Input material Block Start
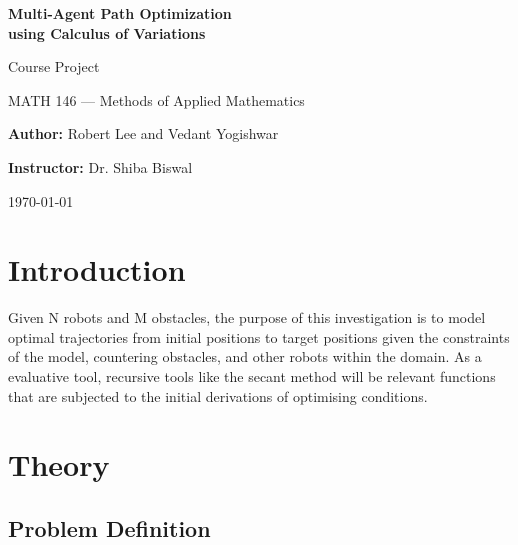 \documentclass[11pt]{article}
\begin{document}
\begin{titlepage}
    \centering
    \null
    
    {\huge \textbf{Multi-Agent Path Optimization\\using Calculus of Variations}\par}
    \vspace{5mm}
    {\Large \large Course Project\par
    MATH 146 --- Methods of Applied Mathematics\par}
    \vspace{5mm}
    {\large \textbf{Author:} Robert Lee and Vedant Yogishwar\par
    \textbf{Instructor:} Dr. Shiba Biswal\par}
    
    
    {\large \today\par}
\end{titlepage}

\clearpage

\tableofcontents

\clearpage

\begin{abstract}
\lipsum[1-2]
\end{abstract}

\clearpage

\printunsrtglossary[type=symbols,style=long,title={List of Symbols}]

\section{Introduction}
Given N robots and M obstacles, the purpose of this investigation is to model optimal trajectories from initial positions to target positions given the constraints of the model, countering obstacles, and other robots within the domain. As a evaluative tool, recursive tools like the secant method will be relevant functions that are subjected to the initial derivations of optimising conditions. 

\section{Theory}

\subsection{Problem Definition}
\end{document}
Input material Block End
Input material Block Start
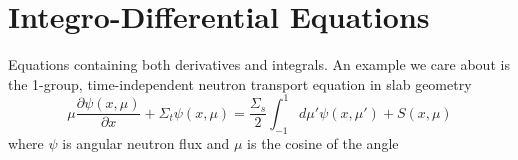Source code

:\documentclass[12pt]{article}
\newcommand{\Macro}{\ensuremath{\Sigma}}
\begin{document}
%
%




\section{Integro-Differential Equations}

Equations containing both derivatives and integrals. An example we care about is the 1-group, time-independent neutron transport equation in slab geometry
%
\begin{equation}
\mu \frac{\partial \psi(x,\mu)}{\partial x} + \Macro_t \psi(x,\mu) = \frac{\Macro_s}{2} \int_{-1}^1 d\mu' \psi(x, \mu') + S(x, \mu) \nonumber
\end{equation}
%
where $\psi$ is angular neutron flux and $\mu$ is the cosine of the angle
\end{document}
Input material Block End
### [Exercise directions]
The answer must be every line from the records above that contains "textbf".

### [Expected answer]
    {\huge \textbf{Multi-Agent Path Optimization\\using Calculus of Variations}\par}
    {\large \textbf{Author:} Robert Lee and Vedant Yogishwar\par
    \textbf{Instructor:} Dr. Shiba Biswal\par}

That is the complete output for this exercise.